In the final chapter, Schwartz asserts that the challenging of Whiteness and racism should not stay within the confines of the classroom. Instead, he argues that efforts to interrogate Whiteness should extend to interactions with friends and family. Drawing on the work of Jane Hill and bell hooks, the author frames the countering of Whiteness outside of institutional spaces as courageous acts of “radical love and liberation” (p. 111.), through which White individuals can help one another transcend the oppression they have been socialized to reproduce and normalize. Drawing on the aforementioned scholars, he characterizes these critical conversations with friends and family as a lifelong project. He illustrates how he has practiced “radical love and liberation” himself by inviting relatives to revisit memories of growing up to understand race in particular ways and to witness the work that he does as a researcher.
This book has a series of strengths that merit discussion. First, Schwartz offers a critical theory-informed examination of his lived experience as a White Spanish language educator, researcher, and learner. By doing so, he convincingly demonstrates the ways that Spanish language education in the United States is often complicit in the perpetuation of Whiteness, raciolinguistic ideologies, and racial inequities. The author’s call to openly name racism within (and beyond) Spanish language education is timely in the face of growing research documenting how ideologies of language and race detrimentally impact the lives of Latinas/os in the nation (Rosa, 2019; Rosa & Flores, 2017). The author shows that while critically reflecting upon Whiteness and racism is not comfortable, such reflection—whether done individually or collectively—promises to create spaces for the inclusion of multiple ways of being and becoming bilingual speakers (e.g., the fluid languaging characteristic of U.S. Latinas/os).

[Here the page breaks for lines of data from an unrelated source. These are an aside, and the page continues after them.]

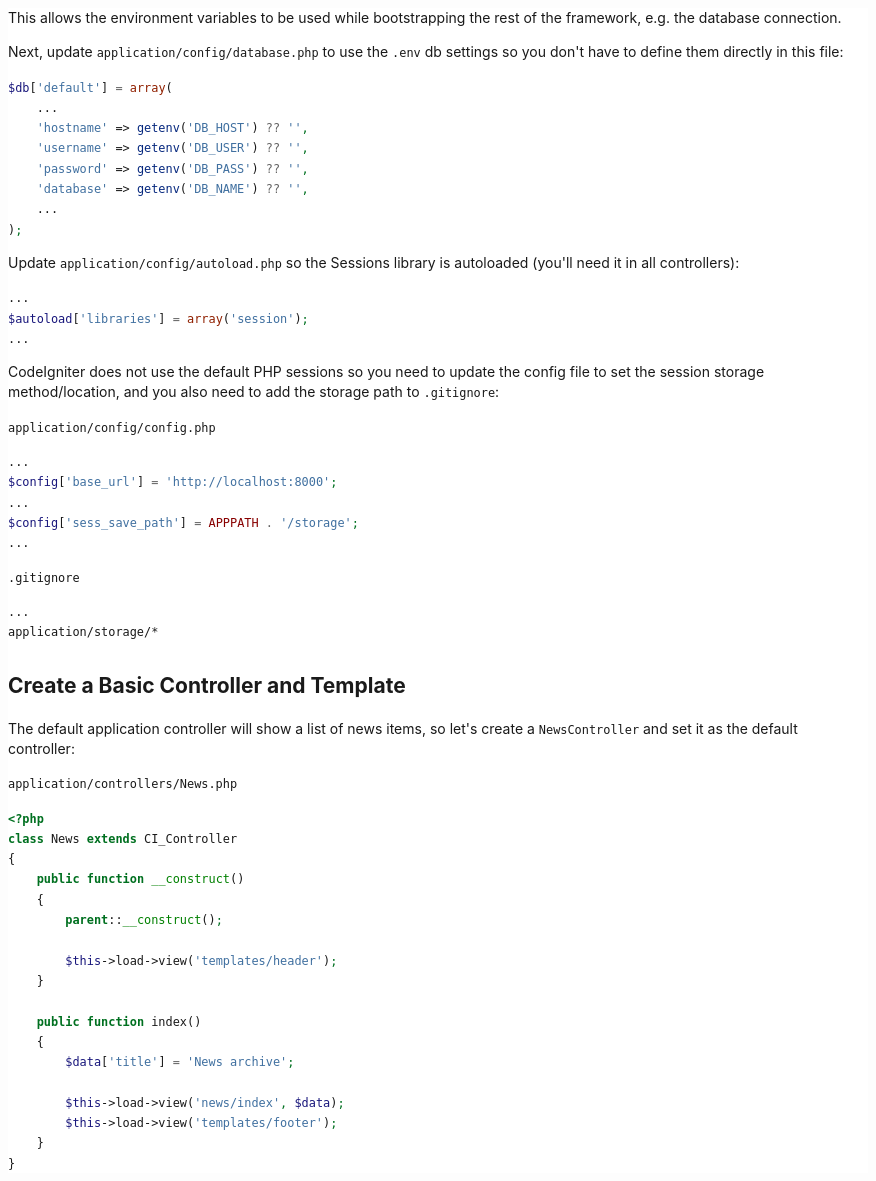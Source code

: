 This allows the environment variables to be used while bootstrapping the rest of the framework, e.g. the database connection.

Next, update `application/config/database.php` to use the `.env` db settings so you don't have to define them directly in this file:

```php
$db['default'] = array(
    ...
    'hostname' => getenv('DB_HOST') ?? '',
    'username' => getenv('DB_USER') ?? '',
    'password' => getenv('DB_PASS') ?? '',
    'database' => getenv('DB_NAME') ?? '',
    ...
);
```

Update `application/config/autoload.php` so the Sessions library is autoloaded (you'll need it in all controllers):
```php
...
$autoload['libraries'] = array('session');
...
```

CodeIgniter does not use the default PHP sessions so you need to update the config file to set the session storage method/location, and you also need to add the storage path to `.gitignore`:

`application/config/config.php`

 ```php
...
$config['base_url'] = 'http://localhost:8000';
...
$config['sess_save_path'] = APPPATH . '/storage';
...
```

`.gitignore`

```
...
application/storage/*
```
## Create a Basic Controller and Template
The default application controller will show a list of news items, so let's create a `NewsController` and set it as the default controller:

`application/controllers/News.php`

```php
<?php
class News extends CI_Controller
{
    public function __construct()
    {
        parent::__construct();

        $this->load->view('templates/header');
    }

    public function index()
    {
        $data['title'] = 'News archive';

        $this->load->view('news/index', $data);
        $this->load->view('templates/footer');
    }
}
```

Although Schwartz discusses complex ideas, the book is written with language that is accessible to individuals outside of linguistic anthropology, applied linguistics, and Spanish language education. Furthermore, chapters are structured in a way that facilitates engagement with these complex ideas. Chapters start with insightful quotes from renowned scholars, as well as the author’s colleagues and students, followed by a series of questions intended to encourage critical thinking. The author also includes thought-provoking questions and scenarios at different points throughout the chapters, which allow the reader to pause, think, and process the argument that he is developing. These pause points are crucial given that the author is asking the reader to confront their own biases and assumptions about the Spanish language and Spanish language education. Overall, as a Latino scholar who conducts research on Latinas/os’ identity construction at the nexus of language, ethnicity, and race, I believe this book is an important resource for language teachers, student-teachers, program administrators, or anyone—White or non-White—seeking to identify and challenge racism in language education.